池添騎手演出の完璧なアーモンドアイ包囲網。グランアレグリアが安田記念を制覇 (3ページ目)

  • 土屋真光●文 text by Tsuchiya Masamitsu
  • photo by Kyodo News

 今回、その爆発力を存分に発揮させたのが、コンビ2戦目となった池添謙一騎手である。グランアレグリアの2度目の栄冠獲得は、同馬を巧みに導いた彼の殊勲と言っても過言ではない。

 これで、池添騎手はGI26勝目。ここ一番で騎乗馬にフィットし、"自分の立ち回り"に持ち込むことで、騎乗馬の全能力を引き出すことに長けている。泥臭い勝ち方よりも、鮮やかな勝ち方が多いのは、それだけ愛馬とジャストフィットしているからだ。

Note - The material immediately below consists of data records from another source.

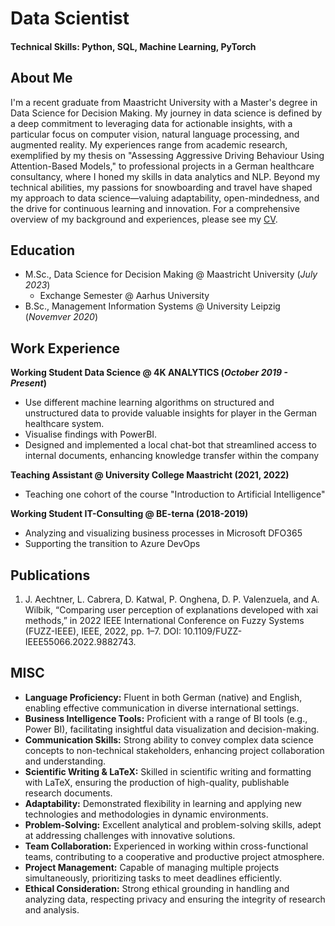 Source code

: # Data Scientist

#### Technical Skills: Python, SQL, Machine Learning, PyTorch

## About Me
I'm a recent graduate from Maastricht University with a Master's degree in Data Science for Decision Making. My journey in data science is defined by a deep commitment to leveraging data for actionable insights, with a particular focus on computer vision, natural language processing, and augmented reality. My experiences range from academic research, exemplified by my thesis on "Assessing Aggressive Driving Behaviour Using Attention-Based Models," to professional projects in a German healthcare consultancy, where I honed my skills in data analytics and NLP. Beyond my technical abilities, my passions for snowboarding and travel have shaped my approach to data science—valuing adaptability, open-mindedness, and the drive for continuous learning and innovation. For a comprehensive overview of my background and experiences, please see my [CV](assets/cv/resume.pdf).

## Education
- M.Sc., Data Science for Decision Making @ Maastricht University (_July 2023_)
    - Exchange Semester @ Aarhus University 			        		
- B.Sc., Management Information Systems @ University Leipzig (_Novemver 2020_)

## Work Experience
**Working Student Data Science @ 4K ANALYTICS (_October 2019 - Present_)**
- Use different machine learning algorithms on structured and unstructured data to provide valuable insights for player in the German healthcare system.
- Visualise findings with PowerBI.
- Designed and implemented a local chat-bot that streamlined access to internal documents, enhancing knowledge transfer within the company

**Teaching Assistant @ University College Maastricht (2021, 2022)**
- Teaching one cohort of the course "Introduction to Artificial Intelligence"

**Working Student IT-Consulting @ BE-terna (2018-2019)**
- Analyzing and visualizing business processes in Microsoft DFO365
- Supporting the transition to Azure DevOps

## Publications
1. J. Aechtner, L. Cabrera, D. Katwal, P. Onghena, D. P. Valenzuela, and A. Wilbik, “Comparing user perception of explanations developed with xai methods,” in 2022 IEEE International Conference on Fuzzy Systems (FUZZ-IEEE), IEEE, 2022, pp. 1–7. DOI: 10.1109/FUZZ-IEEE55066.2022.9882743.

## MISC
- **Language Proficiency:** Fluent in both German (native) and English, enabling effective communication in diverse international settings.
- **Business Intelligence Tools:** Proficient with a range of BI tools (e.g., Power BI), facilitating insightful data visualization and decision-making.
- **Communication Skills:** Strong ability to convey complex data science concepts to non-technical stakeholders, enhancing project collaboration and understanding.
- **Scientific Writing & LaTeX:** Skilled in scientific writing and formatting with LaTeX, ensuring the production of high-quality, publishable research documents.
- **Adaptability:** Demonstrated flexibility in learning and applying new technologies and methodologies in dynamic environments.
- **Problem-Solving:** Excellent analytical and problem-solving skills, adept at addressing challenges with innovative solutions.
- **Team Collaboration:** Experienced in working within cross-functional teams, contributing to a cooperative and productive project atmosphere.
- **Project Management:** Capable of managing multiple projects simultaneously, prioritizing tasks to meet deadlines efficiently.
- **Ethical Consideration:** Strong ethical grounding in handling and analyzing data, respecting privacy and ensuring the integrity of research and analysis.
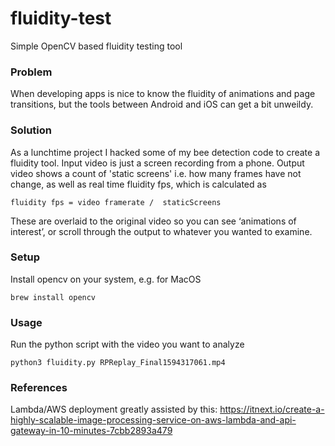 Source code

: # fluidity-test
Simple OpenCV based fluidity testing tool

### Problem

When developing apps is nice to know the fluidity of animations and page transitions, but the tools between Android and iOS can get a bit unweildy.

### Solution
As a lunchtime project I hacked some of my bee detection code to create a fluidity tool.  Input video is just a screen recording from a phone. Output video shows a count of 'static screens' i.e. how many frames have not change, as well as real time fluidity fps, which is calculated as

    fluidity fps = video framerate /  staticScreens  
    
These are overlaid to the original video so you can see ‘animations of interest’, or scroll through the output to whatever you wanted to examine.

### Setup
Install opencv on your system, e.g. for MacOS

`brew install opencv`

### Usage

Run the python script with the video you want to analyze

`python3 fluidity.py RPReplay_Final1594317061.mp4`


### References
Lambda/AWS deployment greatly assisted by this:
https://itnext.io/create-a-highly-scalable-image-processing-service-on-aws-lambda-and-api-gateway-in-10-minutes-7cbb2893a479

 グランアレグリアは本来、クリストフ・ルメール騎手のお手馬。アーモンドアイのドバイ遠征が、前走のGI高松宮記念(2着。3月29日/中京・芝1200m)とかぶることから、池添騎手に騎乗が巡ってきた。もしドバイ遠征がなかったら、安田記念で初コンビとなった可能性がある。1戦多くコンビを組めたことは、巡り合わせの"妙"と言えるだろう。

 もちろん、そうした幸運だけで今回の勝利につながったわけではない。池添騎手は、実に周到な乗り方をしている。

 最大の見せ場は、4コーナー。自身の外には馬を接近させないようにしつつ、一列後ろのインを追走するアーモンドアイに対しては、前で手応えの怪しくなっていたヴァンドギャルドやセイウンコウセイ(牡7歳)らが壁になるようにした。加えて、アーモンドアイを自身の外にも簡単に回り込ませないよう、外から仕掛けてきたケイアイノーテック(牡5歳)まで使って、自らの勝ちパターンを崩すことなく、"アーモンドアイ包囲網"を作ったのだ。

 ケイアイノーテックとの間隔をチラリと確認する池添騎手が、実に心憎かった。